Faust invited Copeland and Moiseff, his collaborator, to see a species in the Great Smoky Mountains called Photinus carolinus. Clouds of the male fireflies fill forests and clearings, floating at about human height. Instead of blinking in tight coordination, these fireflies emit a burst of quick flashes within a few seconds, then go quiet for several times that long before loosing another burst. (Imagine a crowd of paparazzi waiting for celebrities to appear at regular intervals, snapping a salvo of photos at each appearance, and then twiddling their thumbs in the downtime.)
Copeland and Moiseff’s experiments showed that isolated P. carolinus fireflies really did try to flash on beat with a neighboring firefly — or a blinking LED — in a nearby jar. The team also set up high-sensitivity video cameras at the edges of fields and forest clearings to record flashes. Copeland went through the footage frame by frame, counting how many fireflies were illuminated at each moment. Statistical analysis of this painstakingly gathered data proved that all the fireflies within the cameras’ view at a scene really did emit flash bursts at regular, correlated intervals.

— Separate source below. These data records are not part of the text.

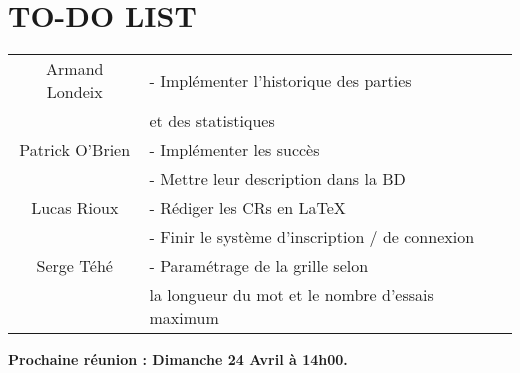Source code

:\section*{TO-DO LIST}

\begin{center}
\begin{tabular}{|c|l|}
    \hline
    Armand Londeix & - Implémenter l'historique des parties \\
    & et des statistiques \\
    \hline
    Patrick O'Brien & - Implémenter les succès \\
    & - Mettre leur description dans la BD \\

    \hline
    Lucas Rioux & - Rédiger les CRs en \LaTeX{} \\
    & - Finir le système d'inscription / de connexion \\
    \hline
    Serge Téhé & - Paramétrage de la grille selon \\
    & la longueur du mot et le nombre d'essais maximum \\
    \hline
\end{tabular}
\end{center}

\tabto{0cm}\textbf{Prochaine réunion : Dimanche 24 Avril à 14h00.}
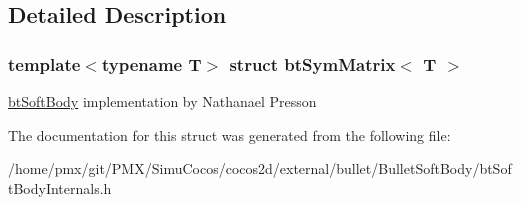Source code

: \subsection{Detailed Description}
\subsubsection*{template$<$typename T$>$\newline
struct bt\+Sym\+Matrix$<$ T $>$}

\hyperlink{classbtSoftBody}{bt\+Soft\+Body} implementation by Nathanael Presson 

The documentation for this struct was generated from the following file\+:\begin{DoxyCompactItemize}
\item 
/home/pmx/git/\+P\+M\+X/\+Simu\+Cocos/cocos2d/external/bullet/\+Bullet\+Soft\+Body/bt\+Soft\+Body\+Internals.\+h\end{DoxyCompactItemize}
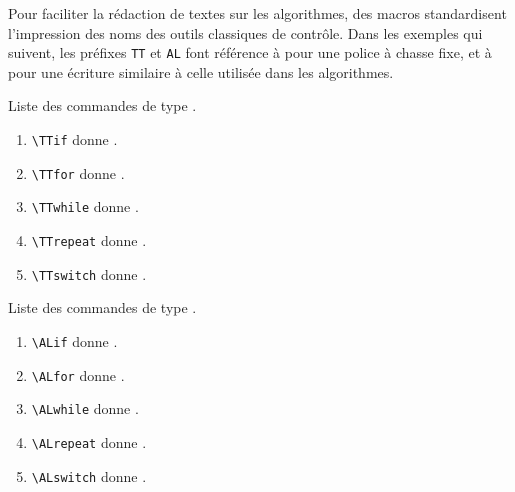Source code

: \documentclass[12pt,a4paper]{article}
\begin{document}
Pour faciliter la rédaction de textes sur les algorithmes, des macros standardisent l'impression des noms des outils classiques de contrôle.
Dans les exemples qui suivent, les préfixes \verb+TT+ et \verb+AL+ font référence à  pour une police à chasse fixe, et à  pour une écriture similaire à celle utilisée dans les algorithmes.



\begin{center}
	Liste des commandes de type .
\end{center}

\begin{enumerate}
    \item \verb+\TTif+ donne \TTif.
    \item \verb+\TTfor+ donne \TTfor.
    \item \verb+\TTwhile+ donne \TTwhile.
    \item \verb+\TTrepeat+ donne \TTrepeat.
    \item \verb+\TTswitch+ donne \TTswitch.
\end{enumerate}

\begin{center}
	Liste des commandes de type .
\end{center}

\begin{enumerate}
    \item \verb+\ALif+ donne \ALif.
    \item \verb+\ALfor+ donne \ALfor.
    \item \verb+\ALwhile+ donne \ALwhile.
    \item \verb+\ALrepeat+ donne \ALrepeat.
    \item \verb+\ALswitch+ donne \ALswitch.
\end{enumerate}

\end{document}
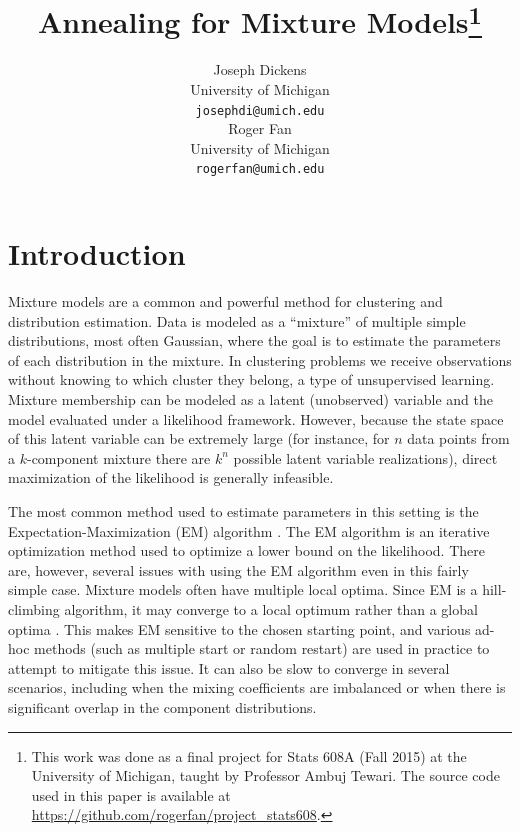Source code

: \documentclass{article}
\theoremstyle{definition}
\theoremstyle{algodesc}
\begin{document}
\title{Annealing for Mixture Models\thanks{This work was done as a final project for Stats 608A (Fall 2015) at the University of Michigan, taught by Professor Ambuj Tewari. The source code used in this paper is available at \url{https://github.com/rogerfan/project_stats608}.}}
\author{
  Joseph Dickens \\
  University of Michigan \\
  \texttt{josephdi@umich.edu} \\
\And
  Roger Fan \\
  University of Michigan\\
  \texttt{rogerfan@umich.edu} \\
}

\maketitle


\section{Introduction} \label{sec:intro}

Mixture models are a common and powerful method for clustering and distribution estimation. Data is modeled as a ``mixture'' of multiple simple distributions, most often Gaussian, where the goal is to estimate the parameters of each distribution in the mixture. In clustering problems we receive observations without knowing to which cluster they belong, a type of unsupervised learning. Mixture membership can be modeled as a latent (unobserved) variable and the model evaluated under a likelihood framework. However, because the state space of this latent variable can be extremely large (for instance, for $n$ data points from a $k$-component mixture there are $k^n$ possible latent variable realizations), direct maximization of the likelihood is generally infeasible.

The most common method used to estimate parameters in this setting is the Expectation-Maximization (EM) algorithm \cite{dempsterlairdrubin77}. The EM algorithm is an iterative optimization method used to optimize a lower bound on the likelihood. There are, however, several issues with using the EM algorithm even in this fairly simple case. Mixture models often have multiple local optima. Since EM is a hill-climbing algorithm, it may converge to a local optimum rather than a global optima \cite{wu83}. This makes EM sensitive to the chosen starting point, and various ad-hoc methods (such as multiple start or random restart) are used in practice to attempt to mitigate this issue. It can also be slow to converge in several scenarios, including when the mixing coefficients are imbalanced or when there is significant overlap in the component distributions.
\end{document}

Two decades later, when Peleg and her postdoc, the physicist Raphaël Sarfati, set out to collect firefly data, better technology was available. They designed a system of two GoPro cameras placed a few feet apart. Because the cameras took 360-degree video, they could capture the dynamics of a firefly swarm from within, not just from the side. Instead of counting flashes by hand, Sarfati devised processing algorithms that could triangulate on firefly flashes caught by both cameras and then record not just when each blink happened but where it occurred in three-dimensional space.
Sarfati first brought this system into the field in Tennessee in June 2019 for the P. carolinus fireflies that Faust had made famous. It was his first time seeing the spectacle with his own eyes. He had imagined something like the tight scenes of firefly synchrony from Asia, but the Tennessee bursts were messier, with bursts of up to eight quick flashes over about four seconds repeated roughly every 12 seconds. Yet that messiness was exciting: As a physicist, he felt that a system with wild fluctuations could prove far more informative than one that behaved perfectly. “It was complex, it was confusing in a sense, but also beautiful,” he said.